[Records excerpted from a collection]
--------
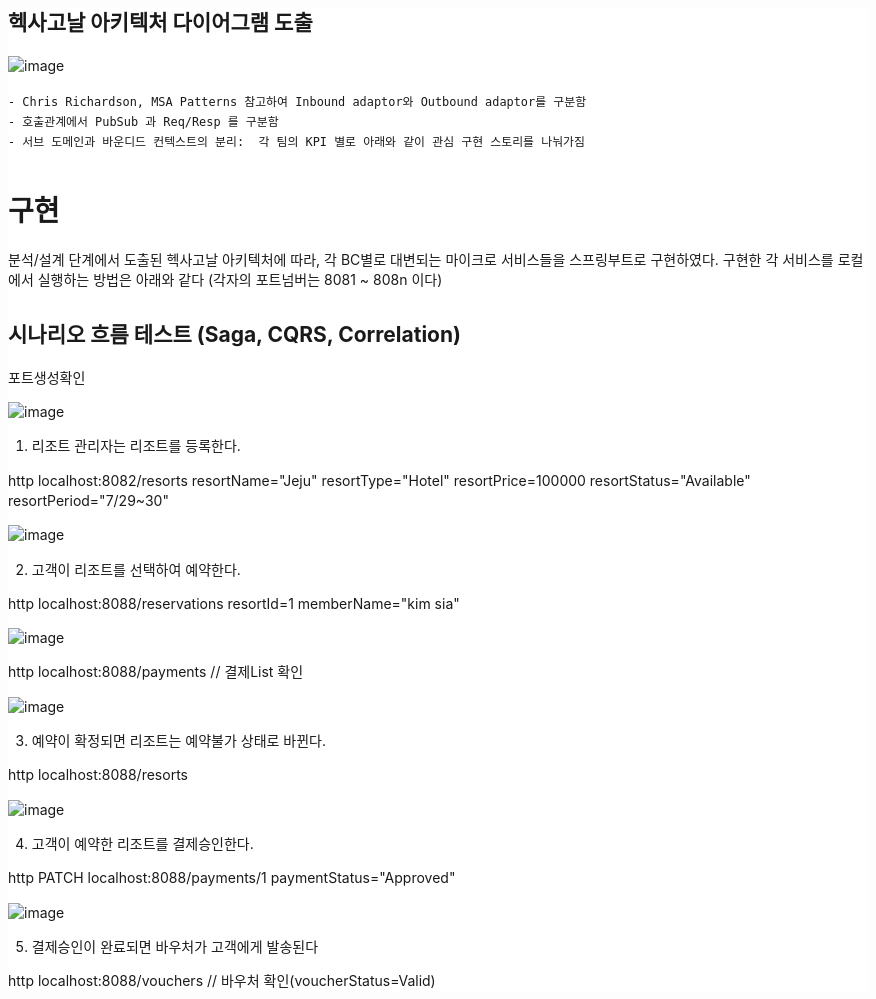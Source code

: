 ## 헥사고날 아키텍처 다이어그램 도출
    
![image](https://user-images.githubusercontent.com/85722729/126720418-a448ce16-aee1-43ab-bfa6-6b830e2efdbd.png)



    - Chris Richardson, MSA Patterns 참고하여 Inbound adaptor와 Outbound adaptor를 구분함
    - 호출관계에서 PubSub 과 Req/Resp 를 구분함
    - 서브 도메인과 바운디드 컨텍스트의 분리:  각 팀의 KPI 별로 아래와 같이 관심 구현 스토리를 나눠가짐


# 구현

분석/설계 단계에서 도출된 헥사고날 아키텍처에 따라, 각 BC별로 대변되는 마이크로 서비스들을 스프링부트로 구현하였다. 구현한 각 서비스를 로컬에서 실행하는 방법은 아래와 같다 (각자의 포트넘버는 8081 ~ 808n 이다)


## 시나리오 흐름 테스트 (Saga, CQRS, Correlation)

포트생성확인

![image](https://user-images.githubusercontent.com/85722729/126923773-42a6b34d-07ef-42fd-8de2-e2525f3bcf09.png)


1. 리조트 관리자는 리조트를 등록한다.

http localhost:8082/resorts resortName="Jeju" resortType="Hotel" resortPrice=100000 resortStatus="Available" resortPeriod="7/29~30"

![image](https://user-images.githubusercontent.com/85722729/126922452-a9855be1-e98b-4b21-9e06-d0f43224730a.png)

2. 고객이 리조트를 선택하여 예약한다.

http localhost:8088/reservations resortId=1 memberName="kim sia"

![image](https://user-images.githubusercontent.com/85722729/126922518-7b45abe1-67fd-4b8a-825d-95e29071bd55.png)

http localhost:8088/payments  // 결제List 확인

![image](https://user-images.githubusercontent.com/85722729/126922527-27d36bbb-a0bb-41a1-8829-694916bfb2fe.png)

3. 예약이 확정되면 리조트는 예약불가 상태로 바뀐다.

http localhost:8088/resorts 

![image](https://user-images.githubusercontent.com/85722729/126922561-9103e1b9-c485-40fa-bc53-60ec653ecd94.png)

4. 고객이 예약한 리조트를 결제승인한다.

http PATCH localhost:8088/payments/1 paymentStatus="Approved" 

![image](https://user-images.githubusercontent.com/85722729/126922698-acbd5797-2048-422f-8d8e-1f7a92e7a7f9.png)

5. 결제승인이 완료되면 바우처가 고객에게 발송된다

http localhost:8088/vouchers  // 바우처 확인(voucherStatus=Valid)
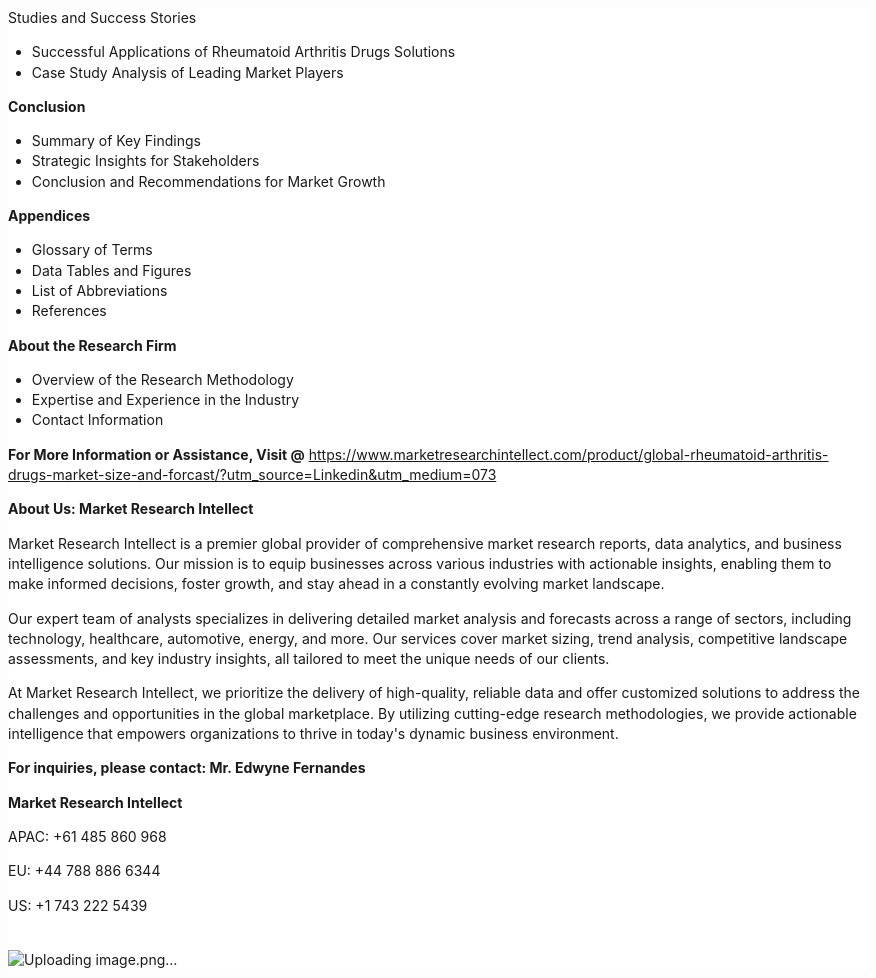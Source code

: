 Studies and Success Stories</strong></p><ul><li>Successful Applications of Rheumatoid Arthritis Drugs Solutions</li><li>Case Study Analysis of Leading Market Players</li></ul><p><strong>Conclusion</strong></p><ul><li>Summary of Key Findings</li><li>Strategic Insights for Stakeholders</li><li>Conclusion and Recommendations for Market Growth</li></ul><p><strong>Appendices</strong></p><ul><li>Glossary of Terms</li><li>Data Tables and Figures</li><li>List of Abbreviations</li><li>References</li></ul><p><strong>About the Research Firm</strong></p><ul><li>Overview of the Research Methodology</li><li>Expertise and Experience in the Industry</li><li>Contact Information</li></ul></div><div class="article-main__content" data-test-id="publishing-text-block"><p><span class="font-[700]"><strong>For More Information or Assistance, Visit @</strong>&nbsp;<a href="https://www.marketresearchintellect.com/product/global-rheumatoid-arthritis-drugs-market-size-and-forcast/?utm_source=Linkedin&utm_medium=073">https://www.marketresearchintellect.com/product/global-rheumatoid-arthritis-drugs-market-size-and-forcast/?utm_source=Linkedin&utm_medium=073</a></span></p><p><strong>About Us: Market Research Intellect</strong></p><p>Market Research Intellect is a premier global provider of comprehensive market research reports, data analytics, and business intelligence solutions. Our mission is to equip businesses across various industries with actionable insights, enabling them to make informed decisions, foster growth, and stay ahead in a constantly evolving market landscape.</p><p>Our expert team of analysts specializes in delivering detailed market analysis and forecasts across a range of sectors, including technology, healthcare, automotive, energy, and more. Our services cover market sizing, trend analysis, competitive landscape assessments, and key industry insights, all tailored to meet the unique needs of our clients.</p><p>At Market Research Intellect, we prioritize the delivery of high-quality, reliable data and offer customized solutions to address the challenges and opportunities in the global marketplace. By utilizing cutting-edge research methodologies, we provide actionable intelligence that empowers organizations to thrive in today's dynamic business environment.</p><p><strong>For inquiries, please contact: Mr. Edwyne Fernandes</strong></p><p><strong>Market Research Intellect</strong></p><p>APAC: +61 485 860 968</p><p>EU: +44 788 886 6344</p><p>US: +1 743 222 5439</p></div><div class="article-main__content" data-test-id="publishing-text-block">&nbsp;</div>
![Uploading image.png…]()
--------
**Action item**
Restate the records above exactly, less any pictures.

**Solution to this problem**
Source code

: ## 헥사고날 아키텍처 다이어그램 도출
    
![image](https://user-images.githubusercontent.com/85722729/126720418-a448ce16-aee1-43ab-bfa6-6b830e2efdbd.png)



    - Chris Richardson, MSA Patterns 참고하여 Inbound adaptor와 Outbound adaptor를 구분함
    - 호출관계에서 PubSub 과 Req/Resp 를 구분함
    - 서브 도메인과 바운디드 컨텍스트의 분리:  각 팀의 KPI 별로 아래와 같이 관심 구현 스토리를 나눠가짐


# 구현

분석/설계 단계에서 도출된 헥사고날 아키텍처에 따라, 각 BC별로 대변되는 마이크로 서비스들을 스프링부트로 구현하였다. 구현한 각 서비스를 로컬에서 실행하는 방법은 아래와 같다 (각자의 포트넘버는 8081 ~ 808n 이다)


## 시나리오 흐름 테스트 (Saga, CQRS, Correlation)

포트생성확인

![image](https://user-images.githubusercontent.com/85722729/126923773-42a6b34d-07ef-42fd-8de2-e2525f3bcf09.png)


1. 리조트 관리자는 리조트를 등록한다.

http localhost:8082/resorts resortName="Jeju" resortType="Hotel" resortPrice=100000 resortStatus="Available" resortPeriod="7/29~30"

![image](https://user-images.githubusercontent.com/85722729/126922452-a9855be1-e98b-4b21-9e06-d0f43224730a.png)

2. 고객이 리조트를 선택하여 예약한다.

http localhost:8088/reservations resortId=1 memberName="kim sia"

![image](https://user-images.githubusercontent.com/85722729/126922518-7b45abe1-67fd-4b8a-825d-95e29071bd55.png)

http localhost:8088/payments  // 결제List 확인

![image](https://user-images.githubusercontent.com/85722729/126922527-27d36bbb-a0bb-41a1-8829-694916bfb2fe.png)

3. 예약이 확정되면 리조트는 예약불가 상태로 바뀐다.

http localhost:8088/resorts 

![image](https://user-images.githubusercontent.com/85722729/126922561-9103e1b9-c485-40fa-bc53-60ec653ecd94.png)

4. 고객이 예약한 리조트를 결제승인한다.

http PATCH localhost:8088/payments/1 paymentStatus="Approved" 

![image](https://user-images.githubusercontent.com/85722729/126922698-acbd5797-2048-422f-8d8e-1f7a92e7a7f9.png)

5. 결제승인이 완료되면 바우처가 고객에게 발송된다

http localhost:8088/vouchers  // 바우처 확인(voucherStatus=Valid)
Source code

: Studies and Success Stories</strong></p><ul><li>Successful Applications of Rheumatoid Arthritis Drugs Solutions</li><li>Case Study Analysis of Leading Market Players</li></ul><p><strong>Conclusion</strong></p><ul><li>Summary of Key Findings</li><li>Strategic Insights for Stakeholders</li><li>Conclusion and Recommendations for Market Growth</li></ul><p><strong>Appendices</strong></p><ul><li>Glossary of Terms</li><li>Data Tables and Figures</li><li>List of Abbreviations</li><li>References</li></ul><p><strong>About the Research Firm</strong></p><ul><li>Overview of the Research Methodology</li><li>Expertise and Experience in the Industry</li><li>Contact Information</li></ul></div><div class="article-main__content" data-test-id="publishing-text-block"><p><span class="font-[700]"><strong>For More Information or Assistance, Visit @</strong>&nbsp;<a href="https://www.marketresearchintellect.com/product/global-rheumatoid-arthritis-drugs-market-size-and-forcast/?utm_source=Linkedin&utm_medium=073">https://www.marketresearchintellect.com/product/global-rheumatoid-arthritis-drugs-market-size-and-forcast/?utm_source=Linkedin&utm_medium=073</a></span></p><p><strong>About Us: Market Research Intellect</strong></p><p>Market Research Intellect is a premier global provider of comprehensive market research reports, data analytics, and business intelligence solutions. Our mission is to equip businesses across various industries with actionable insights, enabling them to make informed decisions, foster growth, and stay ahead in a constantly evolving market landscape.</p><p>Our expert team of analysts specializes in delivering detailed market analysis and forecasts across a range of sectors, including technology, healthcare, automotive, energy, and more. Our services cover market sizing, trend analysis, competitive landscape assessments, and key industry insights, all tailored to meet the unique needs of our clients.</p><p>At Market Research Intellect, we prioritize the delivery of high-quality, reliable data and offer customized solutions to address the challenges and opportunities in the global marketplace. By utilizing cutting-edge research methodologies, we provide actionable intelligence that empowers organizations to thrive in today's dynamic business environment.</p><p><strong>For inquiries, please contact: Mr. Edwyne Fernandes</strong></p><p><strong>Market Research Intellect</strong></p><p>APAC: +61 485 860 968</p><p>EU: +44 788 886 6344</p><p>US: +1 743 222 5439</p></div><div class="article-main__content" data-test-id="publishing-text-block">&nbsp;</div>
![Uploading image.png…]()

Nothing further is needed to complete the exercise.